Let a few balls drop. Let some spinning plates crash. (We’d say ‘Throw in the towel’ but it reminds us of our hideous, looming pile of dirty laundry.) One minute we’re reading messages from our beloved, heroic teachers (Zoom meet-up at 11! New writing assignment due! Don’t forget to post your virtual Science Fair project to the Google Classroom stream!). The next we’re devouring content that gives us permission to ignore them. To let ourselves off the hook. To, in the immortal words of Israeli mom of four Shiri Kenigsberg Levi, “take our foot off the gas” because “If we don’t die of Corona, we’ll die of distance learning.” Teachers themselves are confessing they hate homeschooling their own kids.
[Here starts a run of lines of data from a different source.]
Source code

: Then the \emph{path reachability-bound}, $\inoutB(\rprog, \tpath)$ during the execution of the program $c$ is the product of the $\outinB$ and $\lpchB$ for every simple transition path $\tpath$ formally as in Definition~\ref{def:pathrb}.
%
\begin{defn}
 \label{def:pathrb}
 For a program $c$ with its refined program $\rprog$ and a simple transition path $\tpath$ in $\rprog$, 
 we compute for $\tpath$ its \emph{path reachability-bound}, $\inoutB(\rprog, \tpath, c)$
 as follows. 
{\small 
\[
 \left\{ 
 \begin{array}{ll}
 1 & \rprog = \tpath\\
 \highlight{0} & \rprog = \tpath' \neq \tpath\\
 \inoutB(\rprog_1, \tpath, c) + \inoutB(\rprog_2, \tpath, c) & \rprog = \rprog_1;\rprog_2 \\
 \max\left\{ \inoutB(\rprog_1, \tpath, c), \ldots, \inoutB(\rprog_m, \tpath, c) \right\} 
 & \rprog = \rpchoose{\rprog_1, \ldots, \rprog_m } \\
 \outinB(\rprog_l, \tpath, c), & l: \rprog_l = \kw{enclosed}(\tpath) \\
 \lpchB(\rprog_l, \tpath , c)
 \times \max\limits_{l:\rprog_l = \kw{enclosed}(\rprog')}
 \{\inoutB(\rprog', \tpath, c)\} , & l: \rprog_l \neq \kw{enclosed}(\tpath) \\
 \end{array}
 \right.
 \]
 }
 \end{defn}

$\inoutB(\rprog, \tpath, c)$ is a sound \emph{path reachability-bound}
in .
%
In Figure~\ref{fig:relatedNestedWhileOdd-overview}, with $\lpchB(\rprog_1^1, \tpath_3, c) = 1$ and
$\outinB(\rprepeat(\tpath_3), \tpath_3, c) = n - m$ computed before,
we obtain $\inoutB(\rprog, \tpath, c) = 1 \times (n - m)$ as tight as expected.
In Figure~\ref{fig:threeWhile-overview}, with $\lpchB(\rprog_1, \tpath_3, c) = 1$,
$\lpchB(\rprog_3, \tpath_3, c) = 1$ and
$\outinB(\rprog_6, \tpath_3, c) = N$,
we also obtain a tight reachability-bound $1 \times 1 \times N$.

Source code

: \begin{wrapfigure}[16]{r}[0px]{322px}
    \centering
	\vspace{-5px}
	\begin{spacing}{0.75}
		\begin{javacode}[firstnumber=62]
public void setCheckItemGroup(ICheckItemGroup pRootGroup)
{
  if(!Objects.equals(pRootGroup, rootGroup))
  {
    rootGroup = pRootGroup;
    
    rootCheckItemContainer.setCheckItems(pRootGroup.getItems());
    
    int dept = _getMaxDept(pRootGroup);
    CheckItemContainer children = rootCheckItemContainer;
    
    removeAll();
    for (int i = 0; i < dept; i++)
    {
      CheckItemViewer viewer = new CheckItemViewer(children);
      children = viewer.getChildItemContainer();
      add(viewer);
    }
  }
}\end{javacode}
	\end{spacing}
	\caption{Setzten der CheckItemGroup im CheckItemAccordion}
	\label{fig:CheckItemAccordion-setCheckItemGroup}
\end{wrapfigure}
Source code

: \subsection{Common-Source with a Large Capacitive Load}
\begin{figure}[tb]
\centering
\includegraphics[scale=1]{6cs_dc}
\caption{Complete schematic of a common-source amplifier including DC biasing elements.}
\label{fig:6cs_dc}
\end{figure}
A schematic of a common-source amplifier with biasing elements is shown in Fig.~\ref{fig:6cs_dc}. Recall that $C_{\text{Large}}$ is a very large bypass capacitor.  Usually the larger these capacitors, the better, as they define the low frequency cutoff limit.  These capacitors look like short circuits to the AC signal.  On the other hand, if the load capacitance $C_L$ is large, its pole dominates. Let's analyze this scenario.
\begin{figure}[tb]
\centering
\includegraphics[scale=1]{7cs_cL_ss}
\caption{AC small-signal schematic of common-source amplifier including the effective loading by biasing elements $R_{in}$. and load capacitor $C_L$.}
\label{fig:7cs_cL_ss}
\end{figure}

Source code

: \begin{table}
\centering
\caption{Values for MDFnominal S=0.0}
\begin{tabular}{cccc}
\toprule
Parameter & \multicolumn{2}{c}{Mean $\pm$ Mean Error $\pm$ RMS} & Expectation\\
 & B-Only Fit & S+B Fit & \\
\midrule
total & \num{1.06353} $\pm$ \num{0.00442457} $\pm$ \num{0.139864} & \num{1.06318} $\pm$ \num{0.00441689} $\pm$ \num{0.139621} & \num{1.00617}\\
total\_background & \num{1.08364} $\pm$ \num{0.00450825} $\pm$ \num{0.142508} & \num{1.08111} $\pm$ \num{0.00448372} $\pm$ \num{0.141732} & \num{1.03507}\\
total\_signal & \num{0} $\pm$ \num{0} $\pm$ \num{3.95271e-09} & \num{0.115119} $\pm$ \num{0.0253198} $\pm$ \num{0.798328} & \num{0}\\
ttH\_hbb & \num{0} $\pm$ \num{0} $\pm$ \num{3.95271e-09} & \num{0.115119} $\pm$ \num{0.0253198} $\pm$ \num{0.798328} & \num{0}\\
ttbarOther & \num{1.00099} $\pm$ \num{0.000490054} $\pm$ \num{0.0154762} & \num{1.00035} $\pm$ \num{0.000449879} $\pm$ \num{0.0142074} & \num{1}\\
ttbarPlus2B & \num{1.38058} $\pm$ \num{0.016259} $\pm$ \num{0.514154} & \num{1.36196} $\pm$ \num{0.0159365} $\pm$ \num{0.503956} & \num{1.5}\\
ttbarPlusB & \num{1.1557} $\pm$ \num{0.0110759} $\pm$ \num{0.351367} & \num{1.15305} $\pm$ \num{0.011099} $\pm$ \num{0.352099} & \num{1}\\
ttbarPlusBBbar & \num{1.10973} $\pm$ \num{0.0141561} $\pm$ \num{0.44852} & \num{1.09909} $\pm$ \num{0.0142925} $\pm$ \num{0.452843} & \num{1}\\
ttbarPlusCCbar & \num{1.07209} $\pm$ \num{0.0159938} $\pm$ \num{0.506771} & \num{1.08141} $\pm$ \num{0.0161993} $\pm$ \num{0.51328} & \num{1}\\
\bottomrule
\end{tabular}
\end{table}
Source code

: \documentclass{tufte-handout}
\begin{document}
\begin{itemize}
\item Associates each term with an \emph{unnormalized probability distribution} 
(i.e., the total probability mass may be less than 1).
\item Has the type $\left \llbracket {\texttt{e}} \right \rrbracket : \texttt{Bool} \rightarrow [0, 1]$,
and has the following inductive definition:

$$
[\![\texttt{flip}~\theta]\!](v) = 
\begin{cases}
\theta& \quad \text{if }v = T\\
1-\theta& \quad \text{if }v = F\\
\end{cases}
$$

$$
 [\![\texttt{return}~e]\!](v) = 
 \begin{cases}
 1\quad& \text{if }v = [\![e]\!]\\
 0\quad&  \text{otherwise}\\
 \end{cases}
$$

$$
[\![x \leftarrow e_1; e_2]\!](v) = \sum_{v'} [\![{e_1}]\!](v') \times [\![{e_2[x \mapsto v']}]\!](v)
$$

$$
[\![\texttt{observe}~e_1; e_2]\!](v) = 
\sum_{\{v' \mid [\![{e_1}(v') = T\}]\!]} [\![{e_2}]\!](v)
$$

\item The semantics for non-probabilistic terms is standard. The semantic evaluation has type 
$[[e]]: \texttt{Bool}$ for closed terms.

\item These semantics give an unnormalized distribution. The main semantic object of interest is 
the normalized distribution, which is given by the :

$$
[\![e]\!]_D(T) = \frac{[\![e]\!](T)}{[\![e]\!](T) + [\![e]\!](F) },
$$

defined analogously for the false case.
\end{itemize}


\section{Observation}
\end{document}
Doesn’t it make sense, asks a growing consensus, with mere weeks left in the school year, to simply opt out of an untenable arrangement? But is that what’s best for our kids?

The Rebel Yell

As a parent caught in the swirl, I feel like I have an angel on one shoulder, urging me to force my children to practice Khan Academy math, and a devil on the other, telling me to simply take them for a walk in the sunshine. “But please,” the devil begs, “make it a walk with no curriculum-mandated agenda to research and then sketch the Monarch butterflies!” Or is it the reverse? Is the carefree walk in the sun the appeal from my better, wiser nature? Everything is topsy-turvy: Two months ago, I would have been horrified at the thought of parking my five-year-old in front of a computer for five hours a day, every day. Now I feel guilty if I don’t.

When my kindergartener told me last week, “If you make me stare at a screen for one more minute, I’m going to get addicted and go blind!” I didn’t know whether to cheer or bribe her to sit back down in front of my laptop.  “It’s the dirty secret of parenting right now. Everyone’s pretending their kids are successfully doing Zoom calls, but that’s not what I’m seeing with my clients,” Los Angeles parenting coach Joshua Castillo told the New York Times. “Particularly for young children, it is understandable—and in some ways encouraging—that they don’t like learning through video meetings,” says Dr. Elanna Yalow, an early childhood education expert and the Chief Academic Officer of KinderCare Learning Centers. She suggests reaching out to your child’s teacher to try to “better understand what they expect the children to be learning and if they have any suggestions for another way to accomplish that outcome. The goal is to find another means to help your child explore the content that is being covered.”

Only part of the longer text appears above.